Se vi state chiedendo cosa sia */5 sotto la voce Schedule, ebbene significa ogni 5 minuti. Si, avete letto bene: non spaventatevi, dopo la prima sincronizzazione (che ovviamente richiede tanto tempo quanto è grossa la VM) le altre saranno differenziali (grazie a ZFS e i suoi snapshot!).

Volendo si potrebbero fare anche ogni minuto. Ho un LXC con circa 1 TB di dati che ha sempre replicato correttamente.

A questo punto ci troviamo con il nostro cluster operativo e con le VM replicate sui vari nodi. Per quanto riguarda il backup, si configura a livello di Cluster. Personalmente ho scelto di farlo tutti i giorni, mantenendo uno storico di 5 gg, con compressione GZIP (un po’ più lento ma lo spazio occupato è minore).

Samba configurato banalmente per esportare la share /zp1/FastBackup, mi consente (purtroppo al momento a mano), di salvare su un disco esterno una copia di VM ogni mese. Ho anche un’altra soluzione di backup, ma ne parleremo in un altro articolo.

Alcune note:

– quando un lxc viene migrato, questo viene di fatto spento e riacceso sull’altro nodo e si porta dietro la configurazione della replica, adattandola (quindi se migro il container 100 da PVE1 a PVE2, me lo ritroverò che replica verso PVE1 e PVE3).
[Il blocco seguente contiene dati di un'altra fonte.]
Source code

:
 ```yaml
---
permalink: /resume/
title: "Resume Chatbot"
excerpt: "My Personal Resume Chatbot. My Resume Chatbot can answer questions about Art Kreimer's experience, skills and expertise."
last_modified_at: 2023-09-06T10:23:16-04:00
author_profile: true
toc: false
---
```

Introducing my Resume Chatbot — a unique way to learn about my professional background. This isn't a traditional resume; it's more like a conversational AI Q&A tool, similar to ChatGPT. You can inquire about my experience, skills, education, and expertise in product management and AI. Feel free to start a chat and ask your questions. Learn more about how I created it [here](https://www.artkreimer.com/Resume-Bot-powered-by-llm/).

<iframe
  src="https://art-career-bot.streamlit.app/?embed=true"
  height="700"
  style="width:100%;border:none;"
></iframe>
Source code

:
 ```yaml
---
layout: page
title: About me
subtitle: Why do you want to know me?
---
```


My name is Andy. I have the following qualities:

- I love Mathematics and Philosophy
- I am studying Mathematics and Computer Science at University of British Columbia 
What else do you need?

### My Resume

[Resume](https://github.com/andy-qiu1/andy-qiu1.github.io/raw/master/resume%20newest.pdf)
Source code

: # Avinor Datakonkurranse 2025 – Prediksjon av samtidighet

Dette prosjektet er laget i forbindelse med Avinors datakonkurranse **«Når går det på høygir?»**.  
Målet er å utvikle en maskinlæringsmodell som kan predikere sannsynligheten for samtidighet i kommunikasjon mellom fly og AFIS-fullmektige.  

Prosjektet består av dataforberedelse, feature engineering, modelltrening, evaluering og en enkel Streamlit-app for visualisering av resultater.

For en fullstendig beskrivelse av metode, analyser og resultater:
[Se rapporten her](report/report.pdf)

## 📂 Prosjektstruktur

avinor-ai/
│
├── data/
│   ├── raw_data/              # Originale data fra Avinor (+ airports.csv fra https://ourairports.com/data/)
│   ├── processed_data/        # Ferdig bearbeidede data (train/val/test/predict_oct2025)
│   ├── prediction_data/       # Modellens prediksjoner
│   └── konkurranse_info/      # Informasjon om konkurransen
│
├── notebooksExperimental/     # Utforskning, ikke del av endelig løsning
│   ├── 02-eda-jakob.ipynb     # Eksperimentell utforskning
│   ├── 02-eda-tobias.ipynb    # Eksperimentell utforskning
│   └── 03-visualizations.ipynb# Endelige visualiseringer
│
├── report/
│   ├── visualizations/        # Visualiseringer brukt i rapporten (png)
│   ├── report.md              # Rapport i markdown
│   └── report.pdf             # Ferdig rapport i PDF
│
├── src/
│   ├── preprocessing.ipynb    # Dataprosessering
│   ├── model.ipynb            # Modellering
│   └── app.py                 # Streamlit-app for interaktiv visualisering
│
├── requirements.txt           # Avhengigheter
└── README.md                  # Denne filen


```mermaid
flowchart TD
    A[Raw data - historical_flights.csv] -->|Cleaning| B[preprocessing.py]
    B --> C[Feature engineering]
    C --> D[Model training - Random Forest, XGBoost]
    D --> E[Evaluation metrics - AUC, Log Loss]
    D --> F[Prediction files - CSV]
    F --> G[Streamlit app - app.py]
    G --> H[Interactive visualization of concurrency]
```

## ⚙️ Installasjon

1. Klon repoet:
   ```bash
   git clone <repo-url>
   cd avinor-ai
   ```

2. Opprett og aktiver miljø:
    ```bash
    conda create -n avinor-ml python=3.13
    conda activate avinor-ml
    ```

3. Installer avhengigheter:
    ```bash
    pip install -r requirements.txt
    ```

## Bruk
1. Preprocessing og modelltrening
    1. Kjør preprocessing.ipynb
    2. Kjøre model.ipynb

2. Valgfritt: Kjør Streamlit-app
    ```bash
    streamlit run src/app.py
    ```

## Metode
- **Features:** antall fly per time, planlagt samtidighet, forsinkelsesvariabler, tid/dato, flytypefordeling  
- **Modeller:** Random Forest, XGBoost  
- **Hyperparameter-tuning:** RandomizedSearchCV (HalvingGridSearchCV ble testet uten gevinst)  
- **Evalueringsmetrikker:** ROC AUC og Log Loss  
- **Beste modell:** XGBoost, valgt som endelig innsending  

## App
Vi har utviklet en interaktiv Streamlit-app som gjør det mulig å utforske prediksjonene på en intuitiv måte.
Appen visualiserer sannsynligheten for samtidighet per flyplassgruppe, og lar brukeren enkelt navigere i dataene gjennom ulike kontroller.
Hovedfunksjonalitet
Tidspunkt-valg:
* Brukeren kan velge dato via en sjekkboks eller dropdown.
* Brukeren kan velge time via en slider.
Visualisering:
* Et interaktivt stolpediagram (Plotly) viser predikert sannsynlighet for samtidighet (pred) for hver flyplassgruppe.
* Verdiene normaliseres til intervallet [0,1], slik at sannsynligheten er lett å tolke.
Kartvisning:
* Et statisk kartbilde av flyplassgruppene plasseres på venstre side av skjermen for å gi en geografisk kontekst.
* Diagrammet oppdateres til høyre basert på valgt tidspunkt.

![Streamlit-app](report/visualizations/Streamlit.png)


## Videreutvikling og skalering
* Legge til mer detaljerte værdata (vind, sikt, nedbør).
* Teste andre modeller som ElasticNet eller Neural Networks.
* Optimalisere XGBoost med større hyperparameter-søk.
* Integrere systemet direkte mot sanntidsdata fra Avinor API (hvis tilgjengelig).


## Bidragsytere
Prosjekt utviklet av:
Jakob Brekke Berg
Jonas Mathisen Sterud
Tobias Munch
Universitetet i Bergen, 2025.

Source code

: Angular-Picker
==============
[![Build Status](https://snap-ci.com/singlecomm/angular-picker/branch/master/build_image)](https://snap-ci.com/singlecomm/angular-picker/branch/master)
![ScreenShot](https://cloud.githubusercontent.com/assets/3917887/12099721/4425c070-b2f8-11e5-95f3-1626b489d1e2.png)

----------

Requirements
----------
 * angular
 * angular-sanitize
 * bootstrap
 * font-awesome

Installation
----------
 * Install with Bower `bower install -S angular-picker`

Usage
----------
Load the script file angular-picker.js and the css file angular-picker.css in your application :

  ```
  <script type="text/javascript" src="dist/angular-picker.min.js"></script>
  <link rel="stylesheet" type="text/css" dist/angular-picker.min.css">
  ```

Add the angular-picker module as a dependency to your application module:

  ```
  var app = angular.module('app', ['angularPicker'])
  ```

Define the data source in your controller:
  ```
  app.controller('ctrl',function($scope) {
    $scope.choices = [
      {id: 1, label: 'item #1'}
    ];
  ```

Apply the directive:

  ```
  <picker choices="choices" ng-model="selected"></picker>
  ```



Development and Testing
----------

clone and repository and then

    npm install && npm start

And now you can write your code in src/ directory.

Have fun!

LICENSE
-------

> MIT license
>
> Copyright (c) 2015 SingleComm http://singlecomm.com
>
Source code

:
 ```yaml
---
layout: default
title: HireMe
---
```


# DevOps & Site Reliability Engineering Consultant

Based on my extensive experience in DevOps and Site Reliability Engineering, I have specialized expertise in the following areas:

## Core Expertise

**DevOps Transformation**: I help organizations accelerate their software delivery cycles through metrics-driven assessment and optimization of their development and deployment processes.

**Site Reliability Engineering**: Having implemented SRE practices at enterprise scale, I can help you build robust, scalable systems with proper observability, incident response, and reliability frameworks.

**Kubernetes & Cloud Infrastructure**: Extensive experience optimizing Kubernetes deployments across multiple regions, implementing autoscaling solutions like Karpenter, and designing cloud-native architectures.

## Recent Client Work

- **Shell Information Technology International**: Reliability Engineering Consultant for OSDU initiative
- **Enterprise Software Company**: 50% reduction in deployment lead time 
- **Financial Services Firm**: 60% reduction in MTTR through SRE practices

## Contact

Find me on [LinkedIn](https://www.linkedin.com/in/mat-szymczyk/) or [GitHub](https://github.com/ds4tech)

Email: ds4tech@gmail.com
La migrazione dei container è molto veloce, perchè sfrutta le repliche (snapshot) già esistenti.

– incredibilmente, non ho ancora ben capito perchè, una VM non può essere migrata se sono presenti repliche. Occorre eliminarle e quindi effettuare la migrazione. Il lato positivo è che la migrazione avviene “live”, quello negativo è che impiega molto più tempo di un LXC e poi è necessario ricordarsi di ricreare le repliche. Questo impedisce anche l’utilizzo di HA.

Per il momento è tutto, spero di non aver scritto troppe cavolate… nel caso vi prego di segnalarmele nei commenti qua sotto. Anche se non sono stato chiaro o se ho dimenticato dei “pezzi”, cercherò di rispondere a tutti.

Al prossimo articolo!

3 thoughts on “Anatomia di una garage-cloud (parte 1 – il setup)

  1. Ottimo articolo, mille grazie, incomincio a capire qualcosa… ma solo qualcosa purtroppo purtroppo per te… 😉
    Nell’articolo dici che è meglio “ridondare tutte le connessioni” delle VM, delle repliche e management. Scusa la mia newbeness ma.. lo scopo di ridondare le schede schede di rete non di renderle ridondanti ma parallelizzare lo scambio di dati e quindi velocizzarlo vero?

    1. In realtà lo scopo principe della ridondanza è avere la continuità del servizio in caso si rompa una scheda di rete.
      Utilizzando il bonding di tipo balance-alb, si dovrebbe ottenere sia la fault-tollerance, sia una sorta di aggregazione di banda.
      Anche se in realtà non mi sembra che questo avvenga proprio bene (probabilmente necessita di HW adatto).